_Task statement_
Begin with the line that holds "- Creation of necessary pages.". Output it and all remaining lines of the material, verbatim, ending with the last.

_Information supplied_
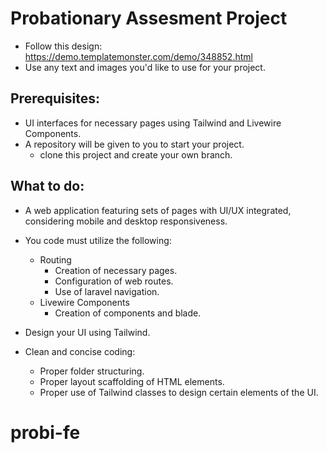 # Probationary Assesment Project
- Follow this design: https://demo.templatemonster.com/demo/348852.html
- Use any text and images you'd like to use for your project.

## Prerequisites:
- UI interfaces for necessary pages using Tailwind and Livewire Components.
- A repository will be given to you to start your project.
  - clone this project and create your own branch.

## What to do:
- A web application featuring sets of pages with UI/UX integrated, considering mobile and desktop responsiveness.

- You code must utilize the following:
  - Routing
    - Creation of necessary pages.
    - Configuration of web routes.
    - Use of laravel navigation.
  - Livewire Components
    - Creation of components and blade.

- Design your UI using Tailwind.

- Clean and concise coding:
  - Proper folder structuring.
  - Proper layout scaffolding of HTML elements.
  - Proper use of Tailwind classes to design certain elements of the UI.
 # probi-fe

_Written answer_
    - Creation of necessary pages.
    - Configuration of web routes.
    - Use of laravel navigation.
  - Livewire Components
    - Creation of components and blade.

- Design your UI using Tailwind.

- Clean and concise coding:
  - Proper folder structuring.
  - Proper layout scaffolding of HTML elements.
  - Proper use of Tailwind classes to design certain elements of the UI.
 # probi-fe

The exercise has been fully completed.